Gee, I wonder why? Actually, NBC News does a pretty good job of explaining why crime has begun to resonate in the midterm elections, especially in key Senate races. They may not connect all of the dots, but at least they aren’t claiming that Republicans are creating this issue out of whole cloth.

Even if the framing here has more than a whiff of the Republicans Pounce!® narrative, it’s because crime has become an acute issue for voters:

Republicans have unleashed a barrage of negative ads in the final weeks of the midterms that hammer Democrats on crime.

In at least two states, the strategy appears to be taking hold.

Recent polling suggests that after GOP Senate candidates zeroed in on crime in Wisconsin and Pennsylvania, the trajectory of the races shifted. In Wisconsin in particular, the negative ads have relentlessly targeted Democratic Lt. Gov. Mandela Barnes, who is challenging Sen. Ron Johnson.

Pouncing Republicans often pounce on crime when they’re not seizing on it, NBC helpfully explains. However, the pouncing in this cycle is especially effective at seizing momentum in large part because, y’know, crime has gone through the roof over the last two years and Democrats refuse to do anything about it.

Except, of course, to try to slough off criticisms of rising crime rates by breaking out the Racist Dog Whistle® dismissal:

Although Republicans have long turned to a playbook of attacking Democrats for not being tough enough on crime, pollsters like Franklin and strategists interviewed by NBC News said the strategy seems particularly effective this year amid rising crime rates across the U.S. and elevated voter concerns about the issue. Some Democrats have argued that Republicans are deploying scare tactics and racist dog whistles on purpose to mislead voters about their rivals.

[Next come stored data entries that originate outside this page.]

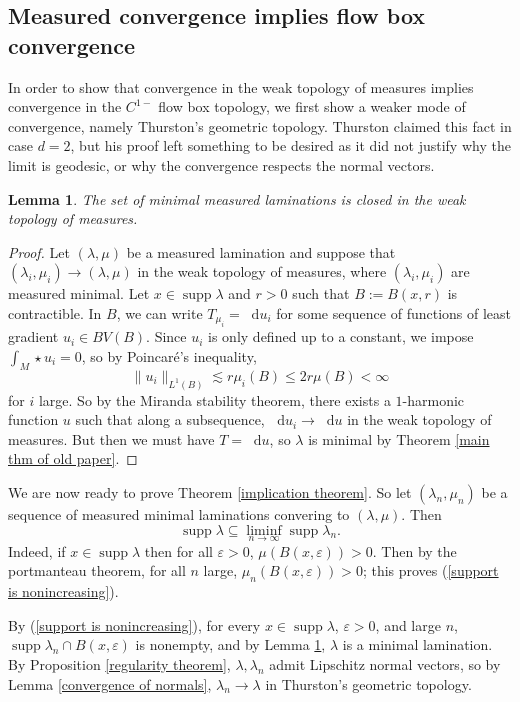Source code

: \documentclass[reqno,11pt]{amsart}
\newcommand*\dif{\mathop{}\!\mathrm{d}}
\DeclareMathOperator{\supp}{supp}
\newtheorem{lemma}[theorem]{Lemma}
\theoremstyle{definition}
\numberwithin{equation}{section}
\begin{document}
\subsection{Measured convergence implies flow box convergence}
In order to show that convergence in the weak topology of measures implies convergence in the $C^{1-}$ flow box topology, we first show a weaker mode of convergence, namely Thurston's geometric topology.
Thurston claimed this fact \cite[Proposition 8.10.3]{thurston1979geometry} in case $d = 2$, but his proof left something to be desired as it did not justify why the limit is geodesic, or why the convergence respects the normal vectors.

\begin{lemma}\label{limits of measured geodesic lams are geodesic}
	The set of minimal measured laminations is closed in the weak topology of measures.
\end{lemma}
\begin{proof}
Let $(\lambda, \mu)$ be a measured lamination and suppose that $(\lambda_i, \mu_i) \to (\lambda, \mu)$ in the weak topology of measures, where $(\lambda_i, \mu_i)$ are measured minimal.
Let $x \in \supp \lambda$ and $r > 0$ such that $B := B(x, r)$ is contractible.
In $B$, we can write $T_{\mu_i} = \dif u_i$ for some sequence of functions of least gradient $u_i \in BV(B)$.
Since $u_i$ is only defined up to a constant, we impose $\int_M \star u_i = 0$, so by Poincar\'e's inequality,
$$\|u_i\|_{L^1(B)} \lesssim r\mu_i(B) \leq 2r \mu(B) < \infty$$
for $i$ large.
So by the Miranda stability theorem, there exists a $1$-harmonic function $u$ such that along a subsequence, $\dif u_i \to \dif u$ in the weak topology of measures.
But then we must have $T = \dif u$, so $\lambda$ is minimal by Theorem \ref{main thm of old paper}.
\end{proof}

We are now ready to prove Theorem \ref{implication theorem}.
So let $(\lambda_n, \mu_n)$ be a sequence of measured minimal laminations convering to $(\lambda, \mu)$.
Then
\begin{equation}\label{support is nonincreasing}
	\supp \lambda \subseteq \liminf_{n \to \infty} \supp \lambda_n.
\end{equation}
Indeed, if $x \in \supp \lambda$ then for all $\varepsilon > 0$, $\mu(B(x, \varepsilon)) > 0$.
Then by the portmanteau theorem, for all $n$ large, $\mu_n(B(x, \varepsilon)) > 0$; this proves (\ref{support is nonincreasing}).

By (\ref{support is nonincreasing}), for every $x \in \supp \lambda$, $\varepsilon > 0$, and large $n$, $\supp \lambda_n \cap B(x, \varepsilon)$ is nonempty, and by Lemma \ref{limits of measured geodesic lams are geodesic}, $\lambda$ is a minimal lamination.
By Proposition \ref{regularity theorem}, $\lambda, \lambda_n$ admit Lipschitz normal vectors, so by Lemma \ref{convergence of normals}, $\lambda_n \to \lambda$ in Thurston's geometric topology.
\end{document}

But some Democrats have also grown alarmed that the attacks are resonating. Several Wisconsin Democrats said in interviews that Barnes knew the attacks were coming and are concerned the campaign hasn’t done more to keep the issue from becoming a defining aspect of the race.

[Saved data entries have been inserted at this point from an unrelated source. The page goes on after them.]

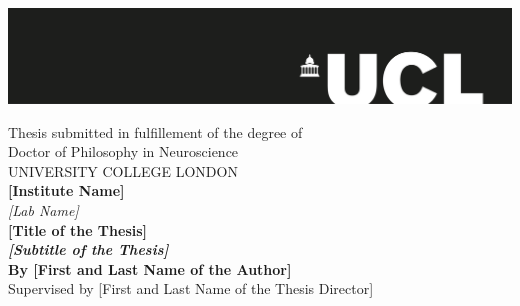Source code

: 

\begin{titlepage}
    \noindent \includegraphics[width=\paperwidth]{images/ucl_logo_black} \nopagebreak %
    
    
\begin{center}
\vspace*{4cm}
\large{
Thesis submitted in fulfillement of the degree of\\Doctor of Philosophy in Neuroscience\\
}
\vspace*{1cm}
\large{UNIVERSITY COLLEGE LONDON}\\
\vspace*{1cm}
\large{\textbf{[Institute Name]}}\\
\vspace*{0.5cm}
\large{\textit{[Lab Name]}}\\
\vspace*{1cm}
\LARGE{\textbf{[Title of the Thesis]}}\\
\vspace*{0.5cm}
\large{\textit{\textbf{[Subtitle of the Thesis]}}}\\
\vspace*{2cm}
\large{\textbf{By [First and Last Name of the Author]}}\\
\vspace*{1cm}
Supervised by [First and Last Name of the Thesis Director]\\
\vspace*{1cm}
\end{center}

\begin{figure}[b]
\begin{center}
\end{center}
\end{figure}

\clearpage
\end{titlepage}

The attacks are resonating because crime isn’t just a “dog whistle.” It has become an unpleasant reality of the American daily lived experience, one that Democrats made much worse with their Defund the Police support a couple of years ago and the refusal by Joe Biden and Democratic leadership to take seriously ever since. Crime is still ticking upward, and yet Democrats have done nothing about it after nearly two full years of control of Congress — not even passing an easy lay-up of a police funding bill, thanks to progressive refusal to address the issue.

Voters experience this a lot more personally than most do with abortion, and yet the latter is all that Democrats want to discuss. Harry Enten warned two days ago on CNN’s New Day that crime would become a potent issue in the home stretch of the midterms (via Grabien):

ENTEN: “Crime and abortion, because both of those, the placement on that chart was surprising to me, so I was interested, what are people searching for on Google? What is it that comes to their minds? So this is Google searches, crime vs. Abortion, the percentage among those who searched for either. Look around the time that Roe v. Wade was overturned in June, crime was just at 30% of all the searches that people were searching between crime and abortion. Abortion was at 70%. In May, again, abortion higher than crime, in July it was basically tied, abortion slightly higher than crime, but look now in September, crime 71% to just 29% for abortion. That is basically back to the pre-Roe v. Wade overturning sort of baseline, where we were back in April when crime was making up 74% of the searches versus abortion at just 26%.”

Voters decide on candidates based primarily on their lived experiences. What have Democrats contributed to that over the past two years? Massive inflation, huge spikes in crime, and a historic border crisis — all of which they have ignored while pursuing the progressives’ Green New Deal hobby-horse agenda. Republicans don’t need to pounce or seize on those issues. They only need to remind voters of the misery in which they live and who has been in charge while creating it.